KittenAuth is a really good subject for brainstorming about how to get a secure, usable, and accessible system for keeping bots out of public forums. I’ll describe some of my ideas and the stuff people presented in the KittenAuth comments (I can’t find the page any more), and then look for security, usability, and accessibility flaws in the different approaches.
All of the ideas are funded in the wish for an accessible system (in the WCAG / Section 508 sense), so as to include disabled users and plain text browsers, while avoiding manual work on the part of the site owner with users who need to circumvent the barriers in place. Thus we get to the basic requirement: An algorithm for creating problems which can be formulated as plain text, are simple to solve for humans, and difficult to solve for computers.
This is the approach proposed in the previous post regarding KittenAuth: The user will be asked to select the words which match a given keyword. The headline refers to the generalization of this, where you could also ask which words “belong” to the keyword, which are newer, which denote parts of the keyword, or any other relation.
This has a serious flaw: It mandates having a huge collection of relations between words. With the advent of the semantic web and tagging, it could be that creating such collections will be necessary to get some order into the chaos of parsing human generated text. But using a public source would make it simple for spammers to fetch their own and hack around you.
You could try to keep the source secret, but that’s just security by obscurity, and could be cracked by comparing a sequence of output from your site with the available sources.
Another way of mitigating the problem would be to use a changing source, such as inferred relations between tags in e.g. Flickr or del.icio.us. But the relations may be inaccurate if created by software, the software may be acquired by spammers, such sources change slowly, and I’d assume that useful sources which change quickly are rarely of any statistically usable size.
This approach works with the assumption that computers are complete idiots when translating text. Of course, many users are not bilingual, but remember that you can also use dialects! This could be the textual equivalent of prime factorization: Present the user with a single sentence output from a dialect translator, and ask them which is the original sentence. Noo yawk, noooo yawk! :)
Sources for sentences are abundant, and computers are likely to continue being morons in linguistics, so I’d say it’s safe for now. Of course, there’s the usability issue of scratching your head when presented with Jive or Scouse, but put a bit of humor into it, and the medicine goes down.
An elusive report from “an English university”, Cambridge according to some, reports that “it deosn’t mttaer in waht oredr the ltteers in a wrod are, the olny iprmoetnt tihng is taht frist and lsat ltteer is at the rghit pclae.
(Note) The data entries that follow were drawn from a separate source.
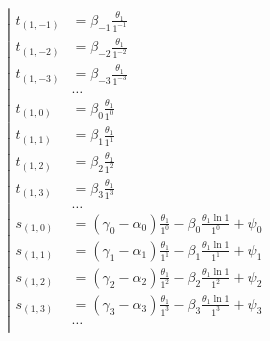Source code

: \begin{equation*} \left| \begin{aligned}
t_{(1,-1)} &=
  \beta_{-1} \frac{\theta_1}{1^{-1}} \\
%
t_{(1,-2)} &=
  \beta_{-2} \frac{\theta_1}{1^{-2}} \\
%
t_{(1,-3)} &=
  \beta_{-3} \frac{\theta_1}{1^{-3}} \\
%
&\ldots \\
%
t_{(1,0)} &=
  \beta_0 \frac{\theta_1}{1^0} \\
%
t_{(1,1)} &=
  \beta_1 \frac{\theta_1}{1^1} \\
%
t_{(1,2)} &=
  \beta_2 \frac{\theta_1}{1^2} \\
%
t_{(1,3)} &=
  \beta_3 \frac{\theta_1}{1^3} \\
%
&\ldots \\
%
s_{(1,0)} &=
  (\gamma_0 - \alpha_0) \frac{\theta_1}{1^0}
- \beta_0 \frac{\theta_1 \ln{1}}{1^0}
+ \psi_0 \\
%
s_{(1,1)} &=
  (\gamma_1 - \alpha_1) \frac{\theta_1}{1^1}
- \beta_1 \frac{\theta_1 \ln{1}}{1^1}
+ \psi_1 \\
%
s_{(1,2)} &=
  (\gamma_2 - \alpha_2) \frac{\theta_1}{1^2}
- \beta_2 \frac{\theta_1 \ln{1}}{1^2}
+ \psi_2 \\
%
s_{(1,3)} &=
  (\gamma_3 - \alpha_3) \frac{\theta_1}{1^3}
- \beta_3 \frac{\theta_1 \ln{1}}{1^3}
+ \psi_3 \\
%
&\ldots \\
\end{aligned} \right. \end{equation*}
The rset can be a toatl mses and you can sitll raed it wouthit porbelm. Tihs is bcuseae we do not raed ervey lteter by it slef but the wrod as a wlohe.”
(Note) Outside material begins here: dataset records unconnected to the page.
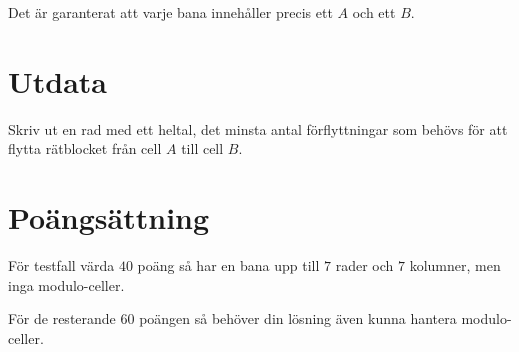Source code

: Det är garanterat att varje bana innehåller precis ett $A$ och ett $B$.

\section*{Utdata}

Skriv ut en rad med ett heltal, det minsta antal förflyttningar som behövs för att flytta rätblocket från cell $A$ till cell $B$.

\section*{Poängsättning}

För testfall värda $40$ poäng så har en bana upp till $7$ rader och $7$ kolumner, men inga modulo-celler.

\noindent För de resterande $60$ poängen så behöver din lösning även kunna hantera modulo-celler.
Could this be used like the translation algorithm? Probably, but it would probably be difficult to generate alternative sentences which would result in the same scrambled text, and still be in that elusive area of clarity where a computer would have problems dismissing it as garbage, and a user will be able to. I’d rather suggest using a long sentence, and ask the user to type the original. I don’t have the time to back this up with some math, but I suspect that brute force finding a gramatically sound result would be something in the order of O(C*N^2), where C is the number of valid words which can be created from the scrambled text, and N is the number of words.
This assumes that the text source is kept secret or sufficiently large (Random Google results or a sentence generator), and that the user is familiar with the language in question. That said, it should be simple to create a multilingual version – Just make sure you keep the text sources apart.
The same as the previous algorithm, but scrambling only the sequence of the words. I believe this would be very difficult to solve for the computer, but the user may also be stumped. Unfortunately, this is probably easier to solve statistically, by using a web search engine to find typical sequences with the words in question.
Bonus idea: Vector image recognition
Bear with me for a second. You have an enormous supply of images from the web, many of which are available for your use as you wish (big dataset requirement). You could use edge detection algorithms to generate a black-and-white sketch-like version of the image (obfuscating the source while retaining the important information). You could then ask the user to match it with some words, some of which could be tags or plain text (headers, captions) from the original page.
Vector images can be changed to ASCII art on textual browsers, and a nice braille relief for blind people. So you could easily include these users. But beware: audio users would have to get an extra hardware devices, and some users may have neither vision nor touch enough to use any of these methods.